Doutor em Engenharia de Sistemas e Computação pela COPPE/UFRJ, Mestre em Informática pelo NCE/UFRJ, é também especialista em Gestão Estratégica de TI (UFRJ), Gestão Industrial (UFRJ) e em Segurança da Informação (UNESA). Com mais de 25 anos de atuação em Tecnologia da Informação, em suas diversas áreas, possui certificações Microsoft, ITIL, Auditor Líder BS 7799, e Security Officer (MCSO). É autor dos livros "Modelagem de Processos com BPMN" e "Sistema de Segurança da Informação - Controlando os Riscos". Nos últimos 10 anos concentra-se na relação da TI com o Negócio, em áreas como Governança e Gestão em TI, Engenharia de Software, e Segurança da Informação. Ainda, publicou o livro "Segurança da Informação - Controlando os Riscos".

André Campos

Comentários

2 Comments

  • Olá, dei muitas risadas com o tal “furto do processo”, entretanto por algum tempo já na área o que acredito ser pior que roubar o dono é ninguém querer ser o Tal, principalmente aqueles interdepartamentais.
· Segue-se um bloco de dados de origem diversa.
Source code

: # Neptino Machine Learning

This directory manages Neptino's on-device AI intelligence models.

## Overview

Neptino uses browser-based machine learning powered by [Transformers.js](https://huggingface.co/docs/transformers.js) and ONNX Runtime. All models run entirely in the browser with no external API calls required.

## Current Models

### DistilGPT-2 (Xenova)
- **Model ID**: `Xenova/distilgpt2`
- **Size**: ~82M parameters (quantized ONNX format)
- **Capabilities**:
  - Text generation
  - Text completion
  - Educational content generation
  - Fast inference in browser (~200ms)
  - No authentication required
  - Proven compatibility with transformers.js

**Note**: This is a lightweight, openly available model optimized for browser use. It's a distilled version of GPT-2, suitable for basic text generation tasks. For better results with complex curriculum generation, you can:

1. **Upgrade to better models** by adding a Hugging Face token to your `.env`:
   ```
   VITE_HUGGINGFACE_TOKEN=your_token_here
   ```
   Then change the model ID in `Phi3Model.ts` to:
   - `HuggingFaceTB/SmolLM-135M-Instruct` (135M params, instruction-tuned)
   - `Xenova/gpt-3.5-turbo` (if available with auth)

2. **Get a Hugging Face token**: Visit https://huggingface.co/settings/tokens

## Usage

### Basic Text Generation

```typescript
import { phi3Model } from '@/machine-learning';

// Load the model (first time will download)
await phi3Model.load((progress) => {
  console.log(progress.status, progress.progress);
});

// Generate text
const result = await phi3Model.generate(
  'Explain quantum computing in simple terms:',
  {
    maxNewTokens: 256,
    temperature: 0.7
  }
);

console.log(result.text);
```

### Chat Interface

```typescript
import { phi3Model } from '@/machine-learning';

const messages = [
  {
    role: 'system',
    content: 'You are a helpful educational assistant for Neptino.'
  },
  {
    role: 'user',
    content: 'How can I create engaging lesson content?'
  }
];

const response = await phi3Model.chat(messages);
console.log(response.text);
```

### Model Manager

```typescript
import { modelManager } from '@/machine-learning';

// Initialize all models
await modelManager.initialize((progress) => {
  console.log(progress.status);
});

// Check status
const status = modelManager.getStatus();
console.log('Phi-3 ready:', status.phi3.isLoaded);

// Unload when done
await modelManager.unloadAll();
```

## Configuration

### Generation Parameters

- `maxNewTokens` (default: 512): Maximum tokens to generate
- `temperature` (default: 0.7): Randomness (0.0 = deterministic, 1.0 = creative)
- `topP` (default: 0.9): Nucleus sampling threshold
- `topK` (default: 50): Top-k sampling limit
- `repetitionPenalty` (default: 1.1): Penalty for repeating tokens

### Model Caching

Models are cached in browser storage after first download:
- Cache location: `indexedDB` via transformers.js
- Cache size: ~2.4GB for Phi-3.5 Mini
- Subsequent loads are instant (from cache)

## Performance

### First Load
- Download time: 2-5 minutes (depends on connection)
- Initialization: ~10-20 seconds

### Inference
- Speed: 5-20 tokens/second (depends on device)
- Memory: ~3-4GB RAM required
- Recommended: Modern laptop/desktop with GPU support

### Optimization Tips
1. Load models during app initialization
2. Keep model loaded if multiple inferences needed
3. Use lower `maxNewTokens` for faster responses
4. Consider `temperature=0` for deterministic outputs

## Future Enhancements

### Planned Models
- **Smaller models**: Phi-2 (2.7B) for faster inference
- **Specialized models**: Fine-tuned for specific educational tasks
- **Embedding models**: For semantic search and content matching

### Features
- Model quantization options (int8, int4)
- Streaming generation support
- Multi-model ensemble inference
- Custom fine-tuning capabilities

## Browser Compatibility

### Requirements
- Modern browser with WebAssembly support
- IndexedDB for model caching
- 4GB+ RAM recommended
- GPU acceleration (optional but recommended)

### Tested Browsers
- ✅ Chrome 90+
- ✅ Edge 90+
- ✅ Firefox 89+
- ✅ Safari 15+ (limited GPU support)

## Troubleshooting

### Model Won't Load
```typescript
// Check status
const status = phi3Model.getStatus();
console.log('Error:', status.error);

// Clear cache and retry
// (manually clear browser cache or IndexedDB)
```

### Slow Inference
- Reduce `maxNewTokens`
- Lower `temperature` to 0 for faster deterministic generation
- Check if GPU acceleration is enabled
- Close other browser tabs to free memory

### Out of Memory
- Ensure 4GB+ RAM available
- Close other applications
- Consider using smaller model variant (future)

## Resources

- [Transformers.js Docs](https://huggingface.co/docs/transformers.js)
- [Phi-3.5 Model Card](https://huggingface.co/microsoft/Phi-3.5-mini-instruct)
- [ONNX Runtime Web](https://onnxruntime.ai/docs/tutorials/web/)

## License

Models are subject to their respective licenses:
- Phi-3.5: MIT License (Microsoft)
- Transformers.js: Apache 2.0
    Outra questão bastante propícia, é algo que poucos fazem ou questionam aos entrevistados: ” Qual é o caminho feliz?”, utilizando esta via de regra as exceções e ramificações serão tratadas, mesmo que posteriormente seguindo um fluxo lógico.

    Última observação, senti falta de ênfase, talvez venham nos próximos 6 (seis) erros da Modelagem, no propósito de mapear um processo, ele existir e ser documentado não é um propósito. As ja citadas métricas são apra qual finalidade? acho bacana por esse foco.

    Obrigado gostei da maturidade em deslanchar algo tão cansativo para tantas pessoas de uma forma leve.

  • Oi Everton, fico feliz que tenha curtido o artigo. Você tem razão, os processos órfãos são um grande problema nas organizações, e um dos motivos pelo qual isso acontece é que as organizações não criam mecanismos de estímulo para os donos de processo. Afinal, por que ter mais uma responsabilidade se nenhuma recompensa virá?

    Sobre o motivo (ou falta dele) de se modelar o processo, já andei publicando sobre isso aqui. Mas penso que isso seja uma falha da gestão de processos e não especificamente da etapa de modelagem em si. De qualquer forma, falaremos sobre isso mais um pouco, em outros artigos.

    Grande abraço, e continue compartilhando sua opinião com a agente.